This first notebook will introduce you to some core concepts and building blocks of working with the official Elasticsearch Python client. First you will cover connecting to the client, cresting and populting an index, adding a mapping, and running some initial simple queries.

As a next step, you will perform semantic search using [Sentence Transformers](https://www.sbert.net) for text embedding. Learn how to integrate traditional text-based search with semantic search, for a hybrid search system.

## Create Elastic Cloud deployment

If you don't have an Elastic Cloud deployment, sign up [here](https://cloud.elastic.co/registration?utm_source=github&utm_content=elasticsearch-labs-notebook) for a free trial.

Once logged in to your Elastic Cloud account, go to the [Create deployment](https://cloud.elastic.co/deployments/create) page and select **Create deployment**. Leave all settings with their default values.
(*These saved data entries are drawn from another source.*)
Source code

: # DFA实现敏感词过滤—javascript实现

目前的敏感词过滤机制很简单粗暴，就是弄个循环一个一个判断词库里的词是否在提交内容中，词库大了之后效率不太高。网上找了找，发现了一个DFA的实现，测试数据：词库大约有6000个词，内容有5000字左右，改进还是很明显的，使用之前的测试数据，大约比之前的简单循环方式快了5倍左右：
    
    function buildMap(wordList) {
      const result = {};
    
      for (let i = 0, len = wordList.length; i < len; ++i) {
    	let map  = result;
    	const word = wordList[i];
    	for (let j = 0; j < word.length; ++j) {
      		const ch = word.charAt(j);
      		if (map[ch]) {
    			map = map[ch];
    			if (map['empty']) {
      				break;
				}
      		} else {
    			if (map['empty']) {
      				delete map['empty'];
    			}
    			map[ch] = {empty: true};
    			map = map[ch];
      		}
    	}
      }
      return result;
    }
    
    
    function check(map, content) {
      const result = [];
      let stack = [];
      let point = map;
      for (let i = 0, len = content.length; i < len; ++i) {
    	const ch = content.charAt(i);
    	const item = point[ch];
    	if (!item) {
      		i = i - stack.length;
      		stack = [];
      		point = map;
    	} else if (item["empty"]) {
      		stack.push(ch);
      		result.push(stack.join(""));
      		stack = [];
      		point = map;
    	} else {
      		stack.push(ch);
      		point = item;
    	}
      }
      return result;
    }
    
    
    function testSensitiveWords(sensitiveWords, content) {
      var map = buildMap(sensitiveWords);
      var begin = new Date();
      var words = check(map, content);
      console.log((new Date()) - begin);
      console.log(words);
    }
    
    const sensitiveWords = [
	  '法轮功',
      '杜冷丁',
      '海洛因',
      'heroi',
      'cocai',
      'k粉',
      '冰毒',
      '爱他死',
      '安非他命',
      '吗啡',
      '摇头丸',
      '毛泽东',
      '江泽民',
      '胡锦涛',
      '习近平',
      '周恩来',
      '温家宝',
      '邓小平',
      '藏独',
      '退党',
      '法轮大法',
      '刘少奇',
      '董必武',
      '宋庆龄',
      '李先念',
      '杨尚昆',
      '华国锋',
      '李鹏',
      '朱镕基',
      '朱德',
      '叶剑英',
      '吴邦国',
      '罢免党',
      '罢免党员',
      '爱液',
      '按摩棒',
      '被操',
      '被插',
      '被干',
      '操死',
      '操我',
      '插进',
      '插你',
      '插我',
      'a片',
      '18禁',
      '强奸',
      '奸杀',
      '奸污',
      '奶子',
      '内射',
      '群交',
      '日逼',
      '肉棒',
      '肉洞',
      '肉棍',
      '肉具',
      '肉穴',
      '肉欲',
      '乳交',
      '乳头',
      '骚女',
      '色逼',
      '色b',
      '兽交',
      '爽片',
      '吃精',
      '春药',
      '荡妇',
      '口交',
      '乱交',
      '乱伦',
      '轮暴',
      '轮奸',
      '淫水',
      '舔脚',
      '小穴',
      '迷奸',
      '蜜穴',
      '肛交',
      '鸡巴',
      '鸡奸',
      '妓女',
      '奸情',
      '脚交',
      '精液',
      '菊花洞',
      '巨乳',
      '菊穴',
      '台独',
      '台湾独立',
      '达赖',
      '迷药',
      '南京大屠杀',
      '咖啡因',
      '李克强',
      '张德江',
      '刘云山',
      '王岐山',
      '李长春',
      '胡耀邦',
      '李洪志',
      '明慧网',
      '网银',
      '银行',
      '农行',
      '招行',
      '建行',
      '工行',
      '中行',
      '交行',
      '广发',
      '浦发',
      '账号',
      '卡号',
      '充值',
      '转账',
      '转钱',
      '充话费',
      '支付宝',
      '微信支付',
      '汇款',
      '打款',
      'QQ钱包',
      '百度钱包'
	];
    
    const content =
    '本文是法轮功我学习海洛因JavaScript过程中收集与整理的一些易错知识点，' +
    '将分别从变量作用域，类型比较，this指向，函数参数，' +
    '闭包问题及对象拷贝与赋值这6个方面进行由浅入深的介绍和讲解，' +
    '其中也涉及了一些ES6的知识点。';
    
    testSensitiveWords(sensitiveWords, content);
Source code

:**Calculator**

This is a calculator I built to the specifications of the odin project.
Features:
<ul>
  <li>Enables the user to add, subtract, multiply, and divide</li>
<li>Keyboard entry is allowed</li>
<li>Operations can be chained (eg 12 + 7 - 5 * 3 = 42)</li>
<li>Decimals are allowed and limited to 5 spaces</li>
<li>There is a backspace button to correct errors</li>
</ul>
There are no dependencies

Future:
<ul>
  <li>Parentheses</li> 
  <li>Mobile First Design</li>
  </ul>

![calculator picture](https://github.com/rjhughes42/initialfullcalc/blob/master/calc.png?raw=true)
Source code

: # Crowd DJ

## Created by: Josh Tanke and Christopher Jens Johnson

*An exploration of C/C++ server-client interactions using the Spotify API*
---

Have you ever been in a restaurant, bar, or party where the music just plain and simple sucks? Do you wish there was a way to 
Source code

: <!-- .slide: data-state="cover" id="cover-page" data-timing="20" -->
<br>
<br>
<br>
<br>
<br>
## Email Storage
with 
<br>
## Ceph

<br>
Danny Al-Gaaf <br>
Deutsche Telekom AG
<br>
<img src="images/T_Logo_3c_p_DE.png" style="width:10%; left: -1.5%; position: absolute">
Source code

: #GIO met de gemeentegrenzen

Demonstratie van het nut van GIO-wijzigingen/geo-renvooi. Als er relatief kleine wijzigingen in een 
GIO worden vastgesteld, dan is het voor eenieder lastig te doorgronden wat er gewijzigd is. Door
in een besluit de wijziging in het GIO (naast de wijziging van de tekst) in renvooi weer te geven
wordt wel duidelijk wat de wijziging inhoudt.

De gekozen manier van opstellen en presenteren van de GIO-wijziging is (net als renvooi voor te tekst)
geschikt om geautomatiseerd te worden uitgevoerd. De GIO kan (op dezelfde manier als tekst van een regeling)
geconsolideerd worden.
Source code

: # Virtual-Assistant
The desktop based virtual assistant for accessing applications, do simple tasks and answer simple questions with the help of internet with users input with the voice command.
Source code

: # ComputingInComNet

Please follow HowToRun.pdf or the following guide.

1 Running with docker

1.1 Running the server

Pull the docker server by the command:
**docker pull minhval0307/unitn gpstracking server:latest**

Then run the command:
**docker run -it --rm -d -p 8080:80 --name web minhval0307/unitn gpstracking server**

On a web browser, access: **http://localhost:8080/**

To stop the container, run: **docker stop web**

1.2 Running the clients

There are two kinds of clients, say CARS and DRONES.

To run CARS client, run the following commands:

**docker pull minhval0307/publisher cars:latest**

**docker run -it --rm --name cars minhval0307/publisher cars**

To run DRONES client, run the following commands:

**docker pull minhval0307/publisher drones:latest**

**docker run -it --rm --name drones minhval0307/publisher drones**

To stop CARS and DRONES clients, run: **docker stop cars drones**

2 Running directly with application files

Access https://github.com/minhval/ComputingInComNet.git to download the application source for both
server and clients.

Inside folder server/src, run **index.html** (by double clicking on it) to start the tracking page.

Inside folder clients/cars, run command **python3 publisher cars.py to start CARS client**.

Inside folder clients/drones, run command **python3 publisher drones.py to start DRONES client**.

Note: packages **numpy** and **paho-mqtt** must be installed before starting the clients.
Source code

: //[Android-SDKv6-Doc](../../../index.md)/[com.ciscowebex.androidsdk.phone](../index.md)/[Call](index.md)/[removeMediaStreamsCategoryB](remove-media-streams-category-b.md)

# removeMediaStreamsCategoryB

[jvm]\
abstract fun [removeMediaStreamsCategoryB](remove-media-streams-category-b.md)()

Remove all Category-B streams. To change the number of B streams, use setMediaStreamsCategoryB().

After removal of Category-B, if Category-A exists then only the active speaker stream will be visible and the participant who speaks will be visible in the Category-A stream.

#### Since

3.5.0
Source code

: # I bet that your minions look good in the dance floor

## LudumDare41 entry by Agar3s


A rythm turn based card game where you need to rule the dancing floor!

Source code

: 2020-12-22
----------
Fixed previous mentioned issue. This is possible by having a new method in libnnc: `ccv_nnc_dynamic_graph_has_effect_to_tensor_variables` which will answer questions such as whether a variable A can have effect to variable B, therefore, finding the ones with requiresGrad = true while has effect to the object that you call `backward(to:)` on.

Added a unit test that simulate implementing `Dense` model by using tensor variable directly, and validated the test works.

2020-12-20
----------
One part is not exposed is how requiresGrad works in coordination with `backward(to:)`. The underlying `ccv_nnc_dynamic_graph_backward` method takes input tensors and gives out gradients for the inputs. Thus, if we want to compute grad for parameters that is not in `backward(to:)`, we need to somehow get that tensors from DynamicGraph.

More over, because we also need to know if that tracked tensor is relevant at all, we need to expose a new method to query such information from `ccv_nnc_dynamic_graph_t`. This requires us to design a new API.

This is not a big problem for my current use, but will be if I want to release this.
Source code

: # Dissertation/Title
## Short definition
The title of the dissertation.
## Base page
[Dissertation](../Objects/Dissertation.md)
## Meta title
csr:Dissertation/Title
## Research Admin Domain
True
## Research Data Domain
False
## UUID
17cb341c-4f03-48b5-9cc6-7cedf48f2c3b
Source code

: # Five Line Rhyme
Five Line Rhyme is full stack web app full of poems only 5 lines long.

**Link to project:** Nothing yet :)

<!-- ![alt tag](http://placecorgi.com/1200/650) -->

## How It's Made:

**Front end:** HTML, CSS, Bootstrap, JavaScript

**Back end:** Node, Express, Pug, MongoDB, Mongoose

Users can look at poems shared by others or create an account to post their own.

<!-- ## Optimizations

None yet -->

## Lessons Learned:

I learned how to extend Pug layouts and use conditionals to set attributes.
## Install packages and import modules

To get started, we'll need to connect to our Elastic deployment using the Python client.
Because we're using an Elastic Cloud deployment, we'll use the **Cloud ID** to identify our deployment.

First we need to install the `elasticsearch` Python client.

In [None]:
!pip install -qU elasticsearch

## Initialize the Elasticsearch client

Now we can instantiate the [Elasticsearch python client](https://www.elastic.co/guide/en/elasticsearch/client/python-api/current/index.html), providing the cloud id and password in your deployment.

In [None]:
from elasticsearch import Elasticsearch
from getpass import getpass

# https://www.elastic.co/search-labs/tutorials/install-elasticsearch/elastic-cloud#finding-your-cloud-id
ELASTIC_CLOUD_ID = getpass("Elastic Cloud ID: ")

# https://www.elastic.co/search-labs/tutorials/install-elasticsearch/elastic-cloud#creating-an-api-key
ELASTIC_API_KEY = getpass("Elastic Api Key: ")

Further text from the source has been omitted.